> _DATA FOR REVIEW_:
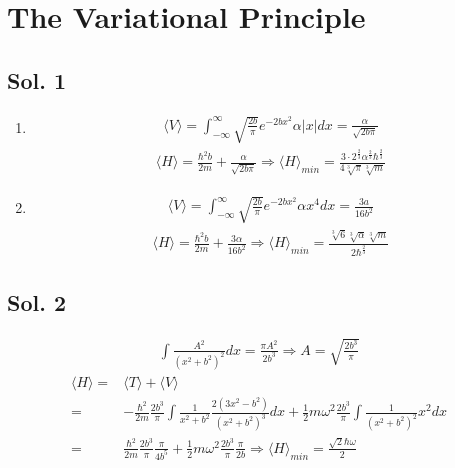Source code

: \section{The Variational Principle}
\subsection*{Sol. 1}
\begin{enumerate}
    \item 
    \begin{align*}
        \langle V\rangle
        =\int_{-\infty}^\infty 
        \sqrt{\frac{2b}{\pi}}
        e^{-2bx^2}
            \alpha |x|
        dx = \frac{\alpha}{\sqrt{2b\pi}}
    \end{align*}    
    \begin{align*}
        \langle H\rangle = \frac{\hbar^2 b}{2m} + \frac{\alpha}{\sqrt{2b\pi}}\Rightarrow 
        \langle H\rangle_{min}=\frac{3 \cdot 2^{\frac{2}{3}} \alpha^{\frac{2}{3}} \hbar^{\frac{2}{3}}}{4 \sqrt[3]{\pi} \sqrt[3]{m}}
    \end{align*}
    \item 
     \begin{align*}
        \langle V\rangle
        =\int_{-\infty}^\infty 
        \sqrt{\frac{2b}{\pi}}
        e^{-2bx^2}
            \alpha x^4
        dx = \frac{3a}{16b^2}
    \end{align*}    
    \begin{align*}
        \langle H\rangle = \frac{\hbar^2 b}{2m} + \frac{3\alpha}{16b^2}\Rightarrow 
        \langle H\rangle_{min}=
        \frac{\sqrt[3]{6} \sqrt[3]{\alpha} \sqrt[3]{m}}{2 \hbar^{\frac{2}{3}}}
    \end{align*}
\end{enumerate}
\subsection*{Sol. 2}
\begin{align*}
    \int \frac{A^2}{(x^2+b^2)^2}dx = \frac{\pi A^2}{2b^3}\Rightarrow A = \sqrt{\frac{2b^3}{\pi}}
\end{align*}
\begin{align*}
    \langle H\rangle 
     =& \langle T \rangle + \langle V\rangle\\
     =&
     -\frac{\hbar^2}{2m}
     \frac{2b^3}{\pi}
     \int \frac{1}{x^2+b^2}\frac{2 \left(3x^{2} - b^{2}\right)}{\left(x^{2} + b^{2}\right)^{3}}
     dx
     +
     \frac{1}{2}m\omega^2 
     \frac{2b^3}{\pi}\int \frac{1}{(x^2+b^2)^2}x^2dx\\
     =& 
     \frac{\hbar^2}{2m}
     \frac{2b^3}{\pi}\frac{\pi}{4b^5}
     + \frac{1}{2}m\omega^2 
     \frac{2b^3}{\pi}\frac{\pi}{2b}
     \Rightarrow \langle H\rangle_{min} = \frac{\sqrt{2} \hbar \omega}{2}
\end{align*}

> _WORK REQUEST_:
Within the material above, tally each line that contains "langle" and respond with the tally only.

> _THE COMPLETED TASK_:
9